Falta de infraestructura y docentes preocupa a estudiantes de la Rural del Sur.

La comunidad educativa de la Institución Educativa Rural del Sur, ubicada en zona rural de Tunja, alzó su voz para denunciar las precarias condiciones en las que actualmente reciben clases y exigir la construcción de una infraestructura adecuada para cientos de estudiantes. Esta institución, que cuenta con siete sedes y representa una parte importante de la cultura campesina boyacense, ha enfrentado durante años dificultades relacionadas con la infraestructura y el acceso a servicios educativos de calidad. Aunque se encuentra relativamente cerca de la ciudad, la comunidad asegura que existe una brecha significativa frente a otros colegios urbanos. Según estudiantes y docentes, desde hace varios años se prometió la construcción de un nuevo colegio que beneficiaría especialmente a los alumnos de la sede central y de sectores como Runta arriba  y Chorro Blanco. Sin embargo, hasta ahora el único avance visible es un lote baldío ubicado en el sector del Alto de Moral, lugar donde se proyectaba levantar la nueva infraestructura educativa.

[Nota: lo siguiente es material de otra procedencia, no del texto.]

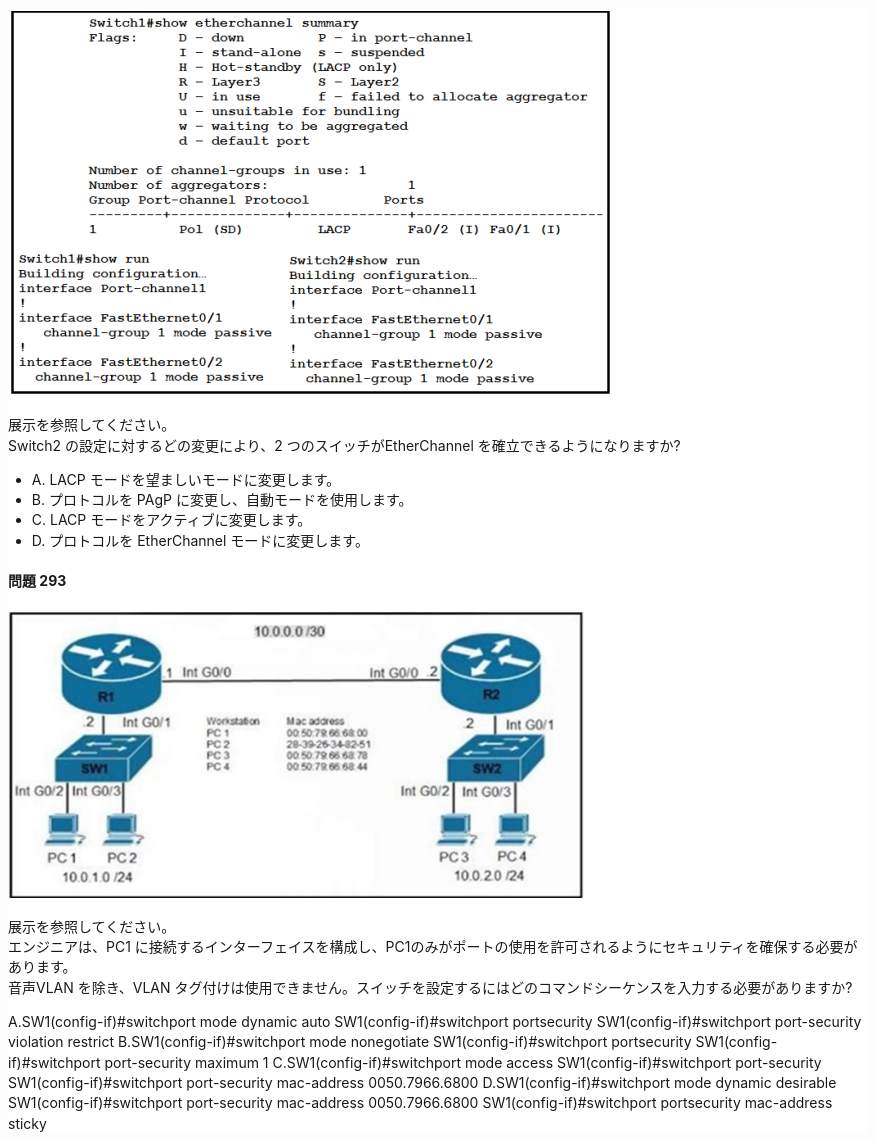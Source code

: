 ![img](img/292.png)

展示を参照してください。  
Switch2 の設定に対するどの変更により、2 つのスイッチがEtherChannel を確立できるようになりますか?

- A. LACP モードを望ましいモードに変更します。
- B. プロトコルを PAgP に変更し、自動モードを使用します。
- C. LACP モードをアクティブに変更します。
- D. プロトコルを EtherChannel モードに変更します。

#### 問題 293
![img](img/293.png)

展示を参照してください。  
エンジニアは、PC1 に接続するインターフェイスを構成し、PC1のみがポートの使用を許可されるようにセキュリティを確保する必要があります。  
音声VLAN を除き、VLAN タグ付けは使用できません。スイッチを設定するにはどのコマンドシーケンスを入力する必要がありますか?

A.SW1(config-if)#switchport mode dynamic auto SW1(config-if)#switchport portsecurity SW1(config-if)#switchport port-security violation restrict
B.SW1(config-if)#switchport mode nonegotiate SW1(config-if)#switchport portsecurity SW1(config-if)#switchport port-security maximum 1
C.SW1(config-if)#switchport mode access SW1(config-if)#switchport port-security SW1(config-if)#switchport port-security mac-address 0050.7966.6800
D.SW1(config-if)#switchport mode dynamic desirable SW1(config-if)#switchport port-security mac-address 0050.7966.6800 SW1(config-if)#switchport portsecurity mac-address sticky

La preocupación aumenta porque este terreno está ubicado junto a una vía nacional con tránsito permanente de vehículos de carga pesada, lo que, según la comunidad, representa un riesgo para los estudiantes y sus familias. Los alumnos también manifestaron que actualmente deben estudiar en condiciones que consideran indignas. Algunos señalan que la institución enfrenta carencias en espacios adecuados para la formación académica y recreativa. Además, denunciaron que desde el inicio del año escolar no cuentan con profesor de matemáticas, situación que ha afectado el desarrollo normal de las clases.

A esto se suma que muchos estudiantes deben recorrer largas distancias para poder acceder a la ruta escolar, lo que implica desplazamientos diarios desde veredas alejadas para llegar a sus jornadas académicas.

A través de un pronunciamiento colectivo, los jóvenes expresaron su inconformidad y reiteraron que merecen una institución digna. “Somos campesinos, pero con mucho orgullo, y queremos estudiar en condiciones adecuadas”, señalaron.

La comunidad educativa hizo un llamado a las autoridades locales y departamentales para que atiendan esta situación y retomen el proyecto de construcción del nuevo plantel, que consideran clave para garantizar una educación de calidad en el sector rural. Mientras tanto, estudiantes, docentes y padres de familia esperan respuestas concretas que permitan cerrar la brecha entre la educación rural y urbana en la capital boyacense.